Lab 7: Introduction to UNIX and C

CS 3410 Fall 2018


Due: Sunday, October 14th at 11:59 PM. Submit all required files on CMS.


For this lab, we will cover virtual machines (VMs), SSH, Linux commands, and the GCC compiler. Before we go into the core material of this lab, we will give brief descriptions of various terms to make sure everyone is on the same page with certain concepts.
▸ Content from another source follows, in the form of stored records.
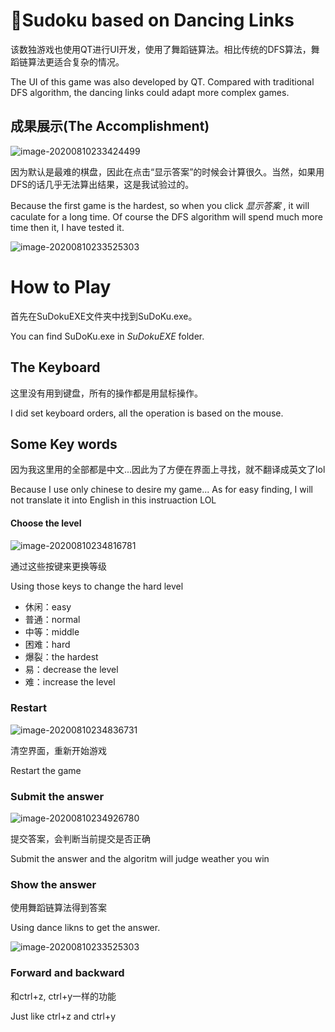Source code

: 

# :triangular_ruler:Sudoku based on Dancing Links

该数独游戏也使用QT进行UI开发，使用了舞蹈链算法。相比传统的DFS算法，舞蹈链算法更适合复杂的情况。

The UI of this game was also developed by QT. Compared with traditional DFS algorithm, the dancing links could adapt more complex games.

## 成果展示(The Accomplishment)

![image-20200810233424499](pics\image-20200810233424499.png)



因为默认是最难的棋盘，因此在点击“显示答案”的时候会计算很久。当然，如果用DFS的话几乎无法算出结果，这是我试验过的。

Because the first game is the hardest, so when you click *显示答案* , it will caculate for a long time. Of course the DFS algorithm will spend much more time then it, I have tested it.

![image-20200810233525303](pics\image-20200810233525303.png)



# How to Play 

首先在SuDokuEXE文件夹中找到SuDoKu.exe。

You can find SuDoKu.exe in *SuDokuEXE* folder.



## The Keyboard

这里没有用到键盘，所有的操作都是用鼠标操作。

I did set keyboard orders, all the operation is based on the mouse.



## Some Key words

因为我这里用的全部都是中文...因此为了方便在界面上寻找，就不翻译成英文了lol

Because I use only chinese to desire my game... As for easy finding, I will not translate it into English in this instruaction LOL



#### Choose the level

![image-20200810234816781](pics\image-20200810234816781.png)

通过这些按键来更换等级

Using those keys to change the hard level

- 休闲：easy
- 普通：normal
- 中等：middle
- 困难：hard
- 爆裂：the hardest
- 易：decrease the level
- 难：increase the level



### Restart

![image-20200810234836731](pics\image-20200810234836731.png)

清空界面，重新开始游戏

Restart the game



### Submit the answer

![image-20200810234926780](pics\image-20200810234926780.png)

提交答案，会判断当前提交是否正确

Submit the answer and the algoritm will judge weather you win

### Show the answer

使用舞蹈链算法得到答案

Using dance likns to get the answer.

![image-20200810233525303](pics\image-20200810233525303.png)



### Forward and backward

和ctrl+z, ctrl+y一样的功能

Just like ctrl+z and ctrl+y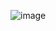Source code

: 
![image](https://github.com/abhishekkumargithub/goblincleaner/assets/91794397/780449f8-4e61-4f5b-a01a-fd5bd021a326)
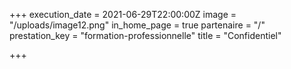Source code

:+++
execution_date = 2021-06-29T22:00:00Z
image = "/uploads/image12.png"
in_home_page = true
partenaire = "/"
prestation_key = "formation-professionnelle"
title = "Confidentiel"

+++
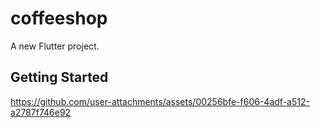 # coffeeshop

A new Flutter project.

## Getting Started




https://github.com/user-attachments/assets/00256bfe-f606-4adf-a512-a2787f746e92


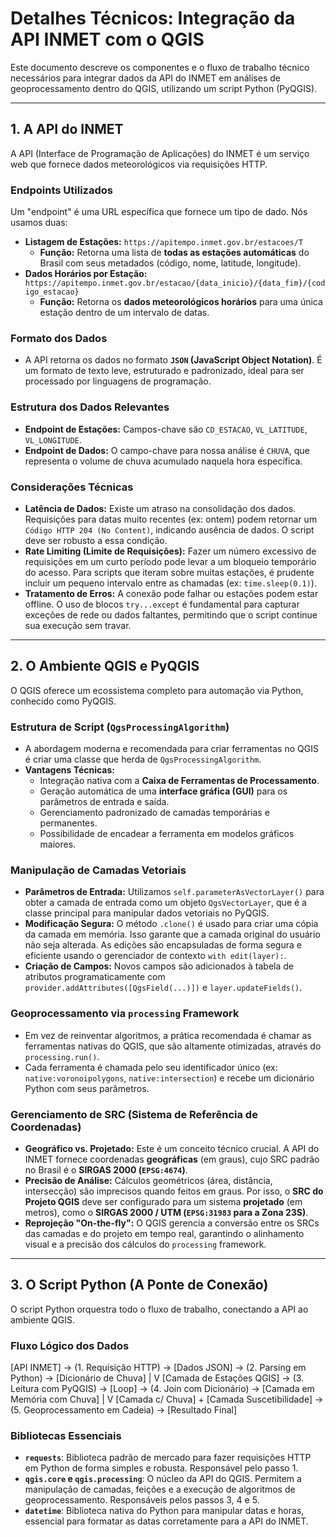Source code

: # Detalhes Técnicos: Integração da API INMET com o QGIS

Este documento descreve os componentes e o fluxo de trabalho técnico necessários para integrar dados da API do INMET em análises de geoprocessamento dentro do QGIS, utilizando um script Python (PyQGIS).

---

## 1. A API do INMET

A API (Interface de Programação de Aplicações) do INMET é um serviço web que fornece dados meteorológicos via requisições HTTP.

### Endpoints Utilizados

Um "endpoint" é uma URL específica que fornece um tipo de dado. Nós usamos duas:

- **Listagem de Estações:** `https://apitempo.inmet.gov.br/estacoes/T`
  - **Função:** Retorna uma lista de **todas as estações automáticas** do Brasil com seus metadados (código, nome, latitude, longitude).
- **Dados Horários por Estação:** `https://apitempo.inmet.gov.br/estacao/{data_inicio}/{data_fim}/{codigo_estacao}`
  - **Função:** Retorna os **dados meteorológicos horários** para uma única estação dentro de um intervalo de datas.

### Formato dos Dados

- A API retorna os dados no formato **`JSON` (JavaScript Object Notation)**. É um formato de texto leve, estruturado e padronizado, ideal para ser processado por linguagens de programação.

### Estrutura dos Dados Relevantes

- **Endpoint de Estações:** Campos-chave são `CD_ESTACAO`, `VL_LATITUDE`, `VL_LONGITUDE`.
- **Endpoint de Dados:** O campo-chave para nossa análise é `CHUVA`, que representa o volume de chuva acumulado naquela hora específica.

### Considerações Técnicas

- **Latência de Dados:** Existe um atraso na consolidação dos dados. Requisições para datas muito recentes (ex: ontem) podem retornar um `Código HTTP 204 (No Content)`, indicando ausência de dados. O script deve ser robusto a essa condição.
- **Rate Limiting (Limite de Requisições):** Fazer um número excessivo de requisições em um curto período pode levar a um bloqueio temporário do acesso. Para scripts que iteram sobre muitas estações, é prudente incluir um pequeno intervalo entre as chamadas (ex: `time.sleep(0.1)`).
- **Tratamento de Erros:** A conexão pode falhar ou estações podem estar offline. O uso de blocos `try...except` é fundamental para capturar exceções de rede ou dados faltantes, permitindo que o script continue sua execução sem travar.

---

## 2. O Ambiente QGIS e PyQGIS

O QGIS oferece um ecossistema completo para automação via Python, conhecido como PyQGIS.

### Estrutura de Script (`QgsProcessingAlgorithm`)

- A abordagem moderna e recomendada para criar ferramentas no QGIS é criar uma classe que herda de `QgsProcessingAlgorithm`.
- **Vantagens Técnicas:**
  - Integração nativa com a **Caixa de Ferramentas de Processamento**.
  - Geração automática de uma **interface gráfica (GUI)** para os parâmetros de entrada e saída.
  - Gerenciamento padronizado de camadas temporárias e permanentes.
  - Possibilidade de encadear a ferramenta em modelos gráficos maiores.

### Manipulação de Camadas Vetoriais

- **Parâmetros de Entrada:** Utilizamos `self.parameterAsVectorLayer()` para obter a camada de entrada como um objeto `QgsVectorLayer`, que é a classe principal para manipular dados vetoriais no PyQGIS.
- **Modificação Segura:** O método `.clone()` é usado para criar uma cópia da camada em memória. Isso garante que a camada original do usuário não seja alterada. As edições são encapsuladas de forma segura e eficiente usando o gerenciador de contexto `with edit(layer):`.
- **Criação de Campos:** Novos campos são adicionados à tabela de atributos programaticamente com `provider.addAttributes([QgsField(...)])` e `layer.updateFields()`.

### Geoprocessamento via `processing` Framework

- Em vez de reinventar algoritmos, a prática recomendada é chamar as ferramentas nativas do QGIS, que são altamente otimizadas, através do `processing.run()`.
- Cada ferramenta é chamada pelo seu identificador único (ex: `native:voronoipolygons`, `native:intersection`) e recebe um dicionário Python com seus parâmetros.

### Gerenciamento de SRC (Sistema de Referência de Coordenadas)

- **Geográfico vs. Projetado:** Este é um conceito técnico crucial. A API do INMET fornece coordenadas **geográficas** (em graus), cujo SRC padrão no Brasil é o **SIRGAS 2000 (`EPSG:4674`)**.
- **Precisão de Análise:** Cálculos geométricos (área, distância, intersecção) são imprecisos quando feitos em graus. Por isso, o **SRC do Projeto QGIS** deve ser configurado para um sistema **projetado** (em metros), como o **SIRGAS 2000 / UTM (`EPSG:31983` para a Zona 23S)**.
- **Reprojeção "On-the-fly":** O QGIS gerencia a conversão entre os SRCs das camadas e do projeto em tempo real, garantindo o alinhamento visual e a precisão dos cálculos do `processing` framework.

---

## 3. O Script Python (A Ponte de Conexão)

O script Python orquestra todo o fluxo de trabalho, conectando a API ao ambiente QGIS.

### Fluxo Lógico dos Dados

[API INMET] -> (1. Requisição HTTP) -> [Dados JSON] -> (2. Parsing em Python) -> [Dicionário de Chuva]
|
V
[Camada de Estações QGIS] -> (3. Leitura com PyQGIS) -> [Loop] -> (4. Join com Dicionário) -> [Camada em Memória com Chuva]
|
V
[Camada c/ Chuva] + [Camada Suscetibilidade] -> (5. Geoprocessamento em Cadeia) -> [Resultado Final]

### Bibliotecas Essenciais

- **`requests`**: Biblioteca padrão de mercado para fazer requisições HTTP em Python de forma simples e robusta. Responsável pelo passo 1.
- **`qgis.core` e `qgis.processing`**: O núcleo da API do QGIS. Permitem a manipulação de camadas, feições e a execução de algoritmos de geoprocessamento. Responsáveis pelos passos 3, 4 e 5.
- **`datetime`**: Biblioteca nativa do Python para manipular datas e horas, essencial para formatar as datas corretamente para a API do INMET.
Motivation. Computers come in many shapes and forms. As a result, compiling and running your code on different machines may produce wildly different results. In this course, we want to ensure that the everyone is working in the same environment so that we can guarantee that if it works for you, it will also work for us (and our autograder). We therefore require that you do all of your projects work on the Ubuntu environment that we set up for you, because some of the projects we will be doing later on may work differently in different environments. We want to avoid anyone submitting anything that works on their computer but then doesn't work on our machines because the environment is different.
The environment that we will be testing your code on is the Cornell CS Undergraduate Linux Cluster. This means that we require that your code should run correctly on these machines. It won’t help you if it works on your computer, but not on the cluster. This cluster can be accessed remotely using SSH, which will be explained in this lab. We also cover how to set up a similar environment locally in the form of a virtual machine.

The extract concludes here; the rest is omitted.